Title: Unveiling the Enigma of Incan Languages: Rodolfo Cerrón Palomino's "Las lenguas de los incas" (2023)


In the vast tapestry of human history, few civilizations have left as indelible a mark as the Incas. Renowned for their architectural marvels, cultural richness, and remarkable linguistic diversity, the Incan Empire continues to captivate the imagination of scholars and enthusiasts alike. One of the most profound inquiries into the world of Incan languages comes in the form of Rodolfo Cerrón Palomino's masterpiece, "Las lenguas de los incas." Published in 2013 by PL Academic Research, this exceptional text is a treasure trove of linguistic insight, shedding light on the intricate linguistic landscape of the Incas.

Unveiling the Three Pillars: Puquina, Aimara, and Quechua

In the early days of the Incan Empire, there existed three dominant languages: Puquina, Aimara, and Quechua. These languages were not mere linguistic curiosities but the very conduits of Incan civilization. Puquina, once widespread across the western slopes of the Andes, found its roots in the Lake Titicaca basin. Extending from Arequipa to Arica and Iquique, Puquina left behind scant linguistic records, but its geographical presence was indisputable. Virrey Toledo, in 1575, acknowledged the existence of these three foundational languages.

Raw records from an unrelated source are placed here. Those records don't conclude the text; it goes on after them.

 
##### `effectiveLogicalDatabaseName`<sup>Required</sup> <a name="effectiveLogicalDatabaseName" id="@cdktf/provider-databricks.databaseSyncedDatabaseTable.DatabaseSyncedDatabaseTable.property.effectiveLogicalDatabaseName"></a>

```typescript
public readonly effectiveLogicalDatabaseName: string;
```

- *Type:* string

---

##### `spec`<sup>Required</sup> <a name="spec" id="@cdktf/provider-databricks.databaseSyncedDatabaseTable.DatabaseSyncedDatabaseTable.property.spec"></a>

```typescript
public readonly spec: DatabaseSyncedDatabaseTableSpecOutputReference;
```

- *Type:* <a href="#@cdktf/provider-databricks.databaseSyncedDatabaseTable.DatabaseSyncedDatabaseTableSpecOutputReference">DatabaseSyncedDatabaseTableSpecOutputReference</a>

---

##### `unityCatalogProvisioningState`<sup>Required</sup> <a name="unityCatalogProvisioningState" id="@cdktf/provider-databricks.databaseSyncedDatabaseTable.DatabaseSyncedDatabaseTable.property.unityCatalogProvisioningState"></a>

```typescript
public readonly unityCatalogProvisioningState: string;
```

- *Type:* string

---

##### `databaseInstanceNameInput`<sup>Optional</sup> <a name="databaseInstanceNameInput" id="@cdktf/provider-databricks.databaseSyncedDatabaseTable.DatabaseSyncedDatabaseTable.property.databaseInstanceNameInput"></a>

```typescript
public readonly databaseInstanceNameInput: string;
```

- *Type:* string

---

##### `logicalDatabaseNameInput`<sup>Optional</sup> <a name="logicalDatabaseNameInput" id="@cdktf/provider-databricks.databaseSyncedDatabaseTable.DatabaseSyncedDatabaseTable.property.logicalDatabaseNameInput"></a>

The enigma lies in the Incan court, where two distinct languages were spoken: the general language and a secret one. Garcilazo de la Vega, Von Tschudi, and Martín de Murúa all allude to this cryptic tongue. While some claim it to be Quechua, others argue for Aimara or even the lesser-known Puquina. Cerrón Palomino's hypothesis weaves a compelling narrative, suggesting that the Incan secret language was a hybrid of these three, evolving over time.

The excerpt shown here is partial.